» **Task details**: Can you restate the lines of the entries below, word for word, from the first one through the line that includes "Confocal microscopy was"?

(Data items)
• • • • • • •

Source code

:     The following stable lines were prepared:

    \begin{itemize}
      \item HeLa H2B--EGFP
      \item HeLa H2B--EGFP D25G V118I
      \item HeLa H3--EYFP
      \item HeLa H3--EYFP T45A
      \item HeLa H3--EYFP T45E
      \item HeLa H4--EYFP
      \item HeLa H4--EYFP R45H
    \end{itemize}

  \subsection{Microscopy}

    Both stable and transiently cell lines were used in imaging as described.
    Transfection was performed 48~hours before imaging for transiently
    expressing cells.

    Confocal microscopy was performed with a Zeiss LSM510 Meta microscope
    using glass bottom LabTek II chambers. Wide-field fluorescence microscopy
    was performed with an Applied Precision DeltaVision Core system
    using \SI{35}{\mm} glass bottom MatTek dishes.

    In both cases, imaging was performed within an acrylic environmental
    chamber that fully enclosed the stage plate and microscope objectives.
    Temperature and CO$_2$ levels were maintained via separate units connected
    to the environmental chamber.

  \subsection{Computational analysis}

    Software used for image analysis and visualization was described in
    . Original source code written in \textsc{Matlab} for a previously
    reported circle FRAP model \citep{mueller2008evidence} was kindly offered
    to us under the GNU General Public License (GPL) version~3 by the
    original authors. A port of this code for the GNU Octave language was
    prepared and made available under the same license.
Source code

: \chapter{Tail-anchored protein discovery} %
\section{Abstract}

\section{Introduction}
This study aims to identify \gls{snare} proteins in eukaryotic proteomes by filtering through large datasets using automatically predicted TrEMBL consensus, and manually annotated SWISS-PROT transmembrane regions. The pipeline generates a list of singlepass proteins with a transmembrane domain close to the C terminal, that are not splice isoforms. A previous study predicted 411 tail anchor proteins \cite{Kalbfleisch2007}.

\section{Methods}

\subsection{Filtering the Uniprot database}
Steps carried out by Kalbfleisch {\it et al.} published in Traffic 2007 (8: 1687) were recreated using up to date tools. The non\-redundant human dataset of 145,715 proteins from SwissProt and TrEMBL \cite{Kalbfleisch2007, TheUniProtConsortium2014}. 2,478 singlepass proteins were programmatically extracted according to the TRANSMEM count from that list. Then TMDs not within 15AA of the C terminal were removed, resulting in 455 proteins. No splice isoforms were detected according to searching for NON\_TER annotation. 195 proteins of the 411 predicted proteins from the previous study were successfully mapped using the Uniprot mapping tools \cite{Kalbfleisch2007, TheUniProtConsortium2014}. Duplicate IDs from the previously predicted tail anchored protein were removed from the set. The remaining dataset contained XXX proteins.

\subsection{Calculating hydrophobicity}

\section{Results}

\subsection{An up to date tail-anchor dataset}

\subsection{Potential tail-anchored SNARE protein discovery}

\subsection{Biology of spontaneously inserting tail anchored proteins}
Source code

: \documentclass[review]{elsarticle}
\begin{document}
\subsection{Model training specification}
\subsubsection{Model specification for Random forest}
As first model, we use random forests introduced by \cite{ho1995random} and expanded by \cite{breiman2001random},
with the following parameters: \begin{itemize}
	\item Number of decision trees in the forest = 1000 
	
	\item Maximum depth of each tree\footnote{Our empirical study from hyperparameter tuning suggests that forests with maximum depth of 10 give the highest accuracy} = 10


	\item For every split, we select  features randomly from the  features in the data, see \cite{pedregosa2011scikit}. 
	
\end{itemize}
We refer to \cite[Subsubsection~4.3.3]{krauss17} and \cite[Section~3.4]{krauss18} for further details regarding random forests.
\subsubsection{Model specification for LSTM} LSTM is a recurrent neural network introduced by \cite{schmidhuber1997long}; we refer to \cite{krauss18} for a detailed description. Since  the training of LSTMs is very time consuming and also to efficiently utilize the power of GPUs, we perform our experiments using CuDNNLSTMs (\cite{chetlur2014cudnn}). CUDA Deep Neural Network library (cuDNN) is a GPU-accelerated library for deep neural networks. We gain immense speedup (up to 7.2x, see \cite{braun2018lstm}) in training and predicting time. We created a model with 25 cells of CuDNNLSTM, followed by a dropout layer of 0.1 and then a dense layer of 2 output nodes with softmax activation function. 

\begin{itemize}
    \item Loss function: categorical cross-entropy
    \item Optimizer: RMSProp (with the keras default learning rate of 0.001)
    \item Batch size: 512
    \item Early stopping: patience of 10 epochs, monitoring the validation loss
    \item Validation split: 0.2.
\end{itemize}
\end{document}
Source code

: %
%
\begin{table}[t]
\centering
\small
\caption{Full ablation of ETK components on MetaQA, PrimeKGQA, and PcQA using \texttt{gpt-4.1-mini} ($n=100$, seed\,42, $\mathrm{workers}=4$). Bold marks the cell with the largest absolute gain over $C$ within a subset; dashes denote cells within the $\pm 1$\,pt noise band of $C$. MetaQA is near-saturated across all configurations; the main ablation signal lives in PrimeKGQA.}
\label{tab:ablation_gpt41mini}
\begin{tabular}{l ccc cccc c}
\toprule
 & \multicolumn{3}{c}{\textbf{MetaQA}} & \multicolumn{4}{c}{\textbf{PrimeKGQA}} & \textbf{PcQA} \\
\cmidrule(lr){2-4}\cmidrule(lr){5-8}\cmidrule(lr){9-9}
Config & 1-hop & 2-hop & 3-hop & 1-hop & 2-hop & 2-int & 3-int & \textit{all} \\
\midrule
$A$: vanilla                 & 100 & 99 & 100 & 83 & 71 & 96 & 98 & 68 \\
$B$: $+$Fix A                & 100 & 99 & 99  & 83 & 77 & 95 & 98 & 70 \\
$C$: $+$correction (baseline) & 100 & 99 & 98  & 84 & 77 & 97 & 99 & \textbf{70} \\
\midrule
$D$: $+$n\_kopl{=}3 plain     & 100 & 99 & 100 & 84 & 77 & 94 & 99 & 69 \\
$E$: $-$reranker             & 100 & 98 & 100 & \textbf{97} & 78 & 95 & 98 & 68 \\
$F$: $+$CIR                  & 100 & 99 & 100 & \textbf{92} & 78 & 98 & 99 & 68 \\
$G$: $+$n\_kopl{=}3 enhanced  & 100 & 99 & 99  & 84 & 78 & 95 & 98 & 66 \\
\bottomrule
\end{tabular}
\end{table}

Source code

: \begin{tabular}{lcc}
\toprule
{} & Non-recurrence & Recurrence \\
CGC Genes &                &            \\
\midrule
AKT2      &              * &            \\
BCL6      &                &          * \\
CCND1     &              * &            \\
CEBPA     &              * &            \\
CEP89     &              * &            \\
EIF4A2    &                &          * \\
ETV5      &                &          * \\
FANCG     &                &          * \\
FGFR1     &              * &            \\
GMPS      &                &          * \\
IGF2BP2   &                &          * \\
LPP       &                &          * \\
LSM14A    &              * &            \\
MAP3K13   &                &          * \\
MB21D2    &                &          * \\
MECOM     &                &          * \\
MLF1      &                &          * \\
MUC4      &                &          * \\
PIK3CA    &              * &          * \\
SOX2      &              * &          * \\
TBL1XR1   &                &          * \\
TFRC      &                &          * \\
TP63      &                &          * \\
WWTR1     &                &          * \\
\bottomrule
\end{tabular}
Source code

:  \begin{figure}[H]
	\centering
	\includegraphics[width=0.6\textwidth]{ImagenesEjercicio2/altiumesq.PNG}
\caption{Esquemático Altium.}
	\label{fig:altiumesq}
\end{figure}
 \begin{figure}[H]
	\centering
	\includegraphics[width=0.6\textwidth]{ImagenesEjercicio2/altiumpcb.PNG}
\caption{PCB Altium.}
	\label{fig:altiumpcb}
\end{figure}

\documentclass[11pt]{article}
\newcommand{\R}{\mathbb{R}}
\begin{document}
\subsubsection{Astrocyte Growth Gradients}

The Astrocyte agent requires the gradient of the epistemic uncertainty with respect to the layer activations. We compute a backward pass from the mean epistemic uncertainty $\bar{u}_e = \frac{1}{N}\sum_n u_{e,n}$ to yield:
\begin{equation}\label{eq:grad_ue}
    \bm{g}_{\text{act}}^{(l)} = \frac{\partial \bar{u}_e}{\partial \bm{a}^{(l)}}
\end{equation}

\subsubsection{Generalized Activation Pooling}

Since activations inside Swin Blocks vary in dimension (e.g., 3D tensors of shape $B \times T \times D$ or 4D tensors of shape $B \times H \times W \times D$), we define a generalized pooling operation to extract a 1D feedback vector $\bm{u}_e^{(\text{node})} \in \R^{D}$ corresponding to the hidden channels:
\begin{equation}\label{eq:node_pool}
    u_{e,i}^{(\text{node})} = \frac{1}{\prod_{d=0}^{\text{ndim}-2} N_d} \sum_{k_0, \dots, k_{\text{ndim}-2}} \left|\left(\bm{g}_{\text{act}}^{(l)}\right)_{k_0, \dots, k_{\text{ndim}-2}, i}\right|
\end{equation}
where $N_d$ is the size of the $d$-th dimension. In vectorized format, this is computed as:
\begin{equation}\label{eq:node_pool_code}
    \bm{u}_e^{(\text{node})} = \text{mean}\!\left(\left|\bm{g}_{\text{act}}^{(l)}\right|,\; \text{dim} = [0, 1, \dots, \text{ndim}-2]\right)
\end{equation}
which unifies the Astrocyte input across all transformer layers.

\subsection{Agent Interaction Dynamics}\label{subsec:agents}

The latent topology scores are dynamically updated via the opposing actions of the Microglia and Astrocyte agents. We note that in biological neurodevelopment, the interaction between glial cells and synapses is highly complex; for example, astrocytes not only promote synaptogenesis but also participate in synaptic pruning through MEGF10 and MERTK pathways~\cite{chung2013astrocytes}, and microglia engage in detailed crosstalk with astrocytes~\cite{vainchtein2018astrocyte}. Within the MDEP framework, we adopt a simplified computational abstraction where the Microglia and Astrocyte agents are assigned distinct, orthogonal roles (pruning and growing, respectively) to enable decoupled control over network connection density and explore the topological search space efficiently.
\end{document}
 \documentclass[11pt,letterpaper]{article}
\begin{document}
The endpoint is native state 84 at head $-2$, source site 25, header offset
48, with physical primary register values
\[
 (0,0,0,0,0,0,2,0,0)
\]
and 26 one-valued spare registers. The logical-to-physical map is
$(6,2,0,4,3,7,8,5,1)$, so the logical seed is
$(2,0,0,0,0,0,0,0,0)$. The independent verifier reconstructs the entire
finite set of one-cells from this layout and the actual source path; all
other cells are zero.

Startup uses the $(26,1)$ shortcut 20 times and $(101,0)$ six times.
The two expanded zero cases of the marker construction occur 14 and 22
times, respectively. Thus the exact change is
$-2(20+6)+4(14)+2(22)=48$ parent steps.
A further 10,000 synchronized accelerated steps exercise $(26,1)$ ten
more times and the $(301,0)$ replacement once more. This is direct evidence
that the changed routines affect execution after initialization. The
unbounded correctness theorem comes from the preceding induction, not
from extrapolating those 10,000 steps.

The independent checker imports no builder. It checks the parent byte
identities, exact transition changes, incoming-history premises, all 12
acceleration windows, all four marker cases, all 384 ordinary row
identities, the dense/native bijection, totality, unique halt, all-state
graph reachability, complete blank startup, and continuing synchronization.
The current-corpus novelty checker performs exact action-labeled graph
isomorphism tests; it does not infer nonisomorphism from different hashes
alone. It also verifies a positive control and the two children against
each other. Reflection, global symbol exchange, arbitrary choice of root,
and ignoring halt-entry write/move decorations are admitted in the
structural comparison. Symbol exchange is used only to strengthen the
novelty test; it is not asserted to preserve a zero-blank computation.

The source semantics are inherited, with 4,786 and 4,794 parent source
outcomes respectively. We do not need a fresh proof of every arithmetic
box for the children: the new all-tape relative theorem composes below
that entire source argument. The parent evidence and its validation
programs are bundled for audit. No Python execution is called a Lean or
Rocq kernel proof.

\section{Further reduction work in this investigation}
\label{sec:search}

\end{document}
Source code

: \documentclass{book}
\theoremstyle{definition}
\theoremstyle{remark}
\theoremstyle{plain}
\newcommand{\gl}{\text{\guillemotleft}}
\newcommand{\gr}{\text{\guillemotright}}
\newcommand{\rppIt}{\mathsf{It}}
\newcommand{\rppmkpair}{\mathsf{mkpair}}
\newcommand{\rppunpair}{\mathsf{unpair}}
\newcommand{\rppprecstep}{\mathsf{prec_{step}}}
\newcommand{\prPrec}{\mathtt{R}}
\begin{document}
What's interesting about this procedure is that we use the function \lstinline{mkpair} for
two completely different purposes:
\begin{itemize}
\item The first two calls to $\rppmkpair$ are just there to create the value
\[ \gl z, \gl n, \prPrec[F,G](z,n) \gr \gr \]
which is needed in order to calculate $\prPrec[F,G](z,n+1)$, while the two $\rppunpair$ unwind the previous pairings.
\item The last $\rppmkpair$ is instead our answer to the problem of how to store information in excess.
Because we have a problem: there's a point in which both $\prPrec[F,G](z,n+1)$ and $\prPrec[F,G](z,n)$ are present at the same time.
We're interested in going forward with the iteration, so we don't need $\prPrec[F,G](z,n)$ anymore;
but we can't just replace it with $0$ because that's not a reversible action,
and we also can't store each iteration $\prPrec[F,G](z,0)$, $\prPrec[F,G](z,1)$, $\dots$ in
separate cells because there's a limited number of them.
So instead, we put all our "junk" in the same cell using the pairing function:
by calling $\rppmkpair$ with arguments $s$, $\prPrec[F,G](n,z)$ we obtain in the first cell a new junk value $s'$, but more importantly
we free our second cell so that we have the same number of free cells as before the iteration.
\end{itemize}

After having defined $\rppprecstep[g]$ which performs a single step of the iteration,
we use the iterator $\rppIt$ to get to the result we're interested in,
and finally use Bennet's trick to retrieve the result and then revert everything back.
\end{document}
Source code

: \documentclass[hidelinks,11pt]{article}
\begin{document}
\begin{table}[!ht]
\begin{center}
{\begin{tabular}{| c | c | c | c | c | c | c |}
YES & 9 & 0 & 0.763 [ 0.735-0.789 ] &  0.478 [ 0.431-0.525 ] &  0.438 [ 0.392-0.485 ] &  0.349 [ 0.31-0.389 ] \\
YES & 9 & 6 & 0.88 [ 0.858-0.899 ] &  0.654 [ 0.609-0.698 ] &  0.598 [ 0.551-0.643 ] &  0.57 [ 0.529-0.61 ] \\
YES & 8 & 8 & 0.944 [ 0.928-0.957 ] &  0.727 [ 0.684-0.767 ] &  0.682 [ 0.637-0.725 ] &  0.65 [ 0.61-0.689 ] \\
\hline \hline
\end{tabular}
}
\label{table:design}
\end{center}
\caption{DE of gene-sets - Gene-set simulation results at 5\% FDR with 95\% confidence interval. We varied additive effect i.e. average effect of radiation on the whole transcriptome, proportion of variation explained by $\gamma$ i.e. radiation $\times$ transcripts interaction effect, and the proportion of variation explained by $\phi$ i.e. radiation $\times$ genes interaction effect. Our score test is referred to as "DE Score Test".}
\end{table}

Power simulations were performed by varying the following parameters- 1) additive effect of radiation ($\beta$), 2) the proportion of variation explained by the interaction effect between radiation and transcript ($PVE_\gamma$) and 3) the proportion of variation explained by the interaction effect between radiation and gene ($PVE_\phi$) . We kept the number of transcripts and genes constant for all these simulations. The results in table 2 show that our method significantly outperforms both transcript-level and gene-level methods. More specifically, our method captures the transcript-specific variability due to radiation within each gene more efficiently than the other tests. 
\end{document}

• • • • • • •

» **Exercise output**:
Source code

:     The following stable lines were prepared:

    \begin{itemize}
      \item HeLa H2B--EGFP
      \item HeLa H2B--EGFP D25G V118I
      \item HeLa H3--EYFP
      \item HeLa H3--EYFP T45A
      \item HeLa H3--EYFP T45E
      \item HeLa H4--EYFP
      \item HeLa H4--EYFP R45H
    \end{itemize}

  \subsection{Microscopy}

    Both stable and transiently cell lines were used in imaging as described.
    Transfection was performed 48~hours before imaging for transiently
    expressing cells.

    Confocal microscopy was performed with a Zeiss LSM510 Meta microscope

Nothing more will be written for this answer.